Nu zou ze wel voorbij zijn, dacht Tuinier, stapte de kamer in en… keek recht in het gepoederde gezichtje van buurvrouw.
‘Ha, Tuinier, galmde ze, ‘u bent thuis. Ik dacht, hij is vast al aan het koffie zetten. Doet u even óóóopen?’
Tuinier ontgrendelde de voordeur en ging de keuken in.
Buurvrouw zeilde als een oorlogsschip de woonkamer binnen, wierp haar jas over een stoel en riep: ‘Tuinier, wat een aardige inrichting voor zo’n klein kotje. Wat je met goedkope spullen toch allemaal kan doen. En die planten, ja de mijne zijn natuurlijk groter, maar de jouwe staan best goed hoor.
Tuinier kwam met de koffie binnen en gromde een vaag antwoord.

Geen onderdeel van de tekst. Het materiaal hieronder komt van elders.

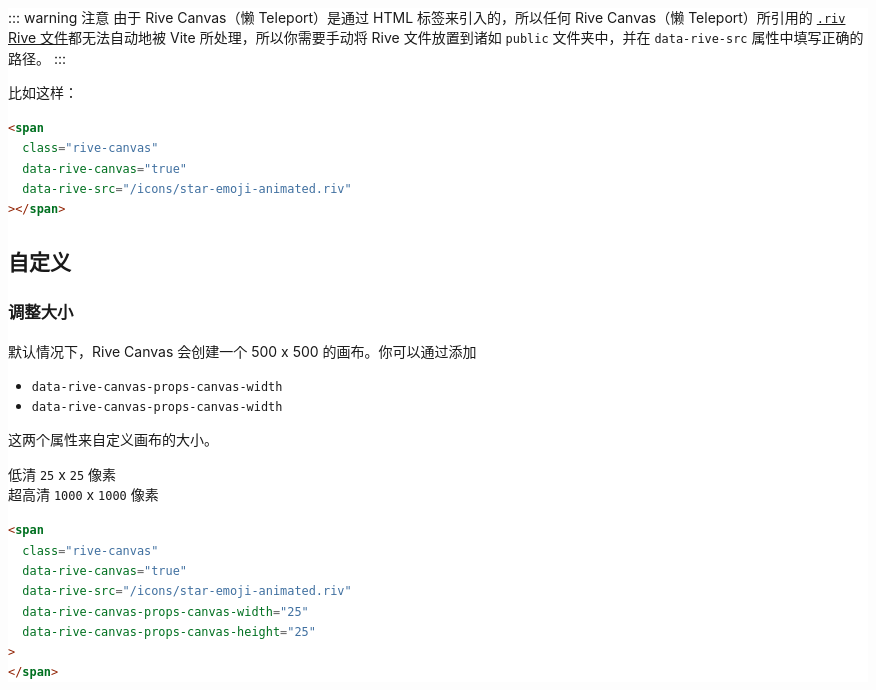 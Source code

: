 ::: warning 注意
由于 Rive Canvas（懒 Teleport）是通过 HTML 标签来引入的，所以任何 Rive Canvas（懒 Teleport）所引用的 [`.riv` Rive 文件](https://help.rive.app/runtimes/loading-assets)都无法自动地被 Vite 所处理，所以你需要手动将 Rive 文件放置到诸如 `public` 文件夹中，并在 `data-rive-src` 属性中填写正确的路径。
:::

比如这样：

```html
<span
  class="rive-canvas"
  data-rive-canvas="true"
  data-rive-src="/icons/star-emoji-animated.riv"
></span>
```

## 自定义

### 调整大小

默认情况下，Rive Canvas 会创建一个 500 x 500 的画布。你可以通过添加

- `data-rive-canvas-props-canvas-width`
- `data-rive-canvas-props-canvas-width`

这两个属性来自定义画布的大小。

<div flex flex-row w-full>
  <div flex flex-col items-center w-full>
    <div w-20 h-20>
      <span class="rive-canvas" data-rive-canvas="true" data-rive-src="/icons/star-emoji-animated.riv" data-rive-canvas-props-canvas-width="25" data-rive-canvas-props-canvas-height="25"></span>
    </div>
    <span text-sm>低清 <code>25</code> x <code>25</code> 像素</span>
  </div>
  <div flex flex-col items-center w-full>
    <div w-20 h-20>
      <span class="rive-canvas" data-rive-canvas="true" data-rive-src="/icons/star-emoji-animated.riv" data-rive-canvas-props-canvas-width="1000" data-rive-canvas-props-canvas-height="1000"></span>
    </div>
    <span text-sm>超高清 <code>1000</code> x <code>1000</code> 像素</span>
  </div>
</div>

```html
<span
  class="rive-canvas"
  data-rive-canvas="true"
  data-rive-src="/icons/star-emoji-animated.riv"
  data-rive-canvas-props-canvas-width="25"
  data-rive-canvas-props-canvas-height="25"
>
</span>
```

Juffrouw Knoet nam met een plof plaats in de leunstoel van Tuinier. Deze pakte een gewone stoel. Terwijl juffrouw Knoet ratelde, bedacht hij wanhopig: hoe werk ik haar weg? Hij werd er knap zenuwachtig van.
‘Zeg Tuinier, wat staat die olifantspoot mooi. Die glanzende bladeren, die robuuste stam, hoe doe je dat?’ Zo wil ik er ook wel een.’ Ze pakte de stam van de plant stevig beet, als wilde ze hem meteen mee naar huis nemen.
Waar hij de woorden vandaan haalde, Tuinier wist het zelf niet. Maar ze kwamen.
‘Oh die olifantspoot, tja, ik wist niet dat hij zo mooi zou worden. Eigenlijk geef ik hem gewoon alleen een beetje water en aan de stam smeer ik altijd de snot die ik ’s ochtends uit mijn neus peuter. Daar reageert hij heel goed op.
Drie seconden doodse stilte!!!
Daarna: het bliksemsnel terugtrekken van een hand en juffrouw Knoet die, ijselijk gillend, het huis uitrende.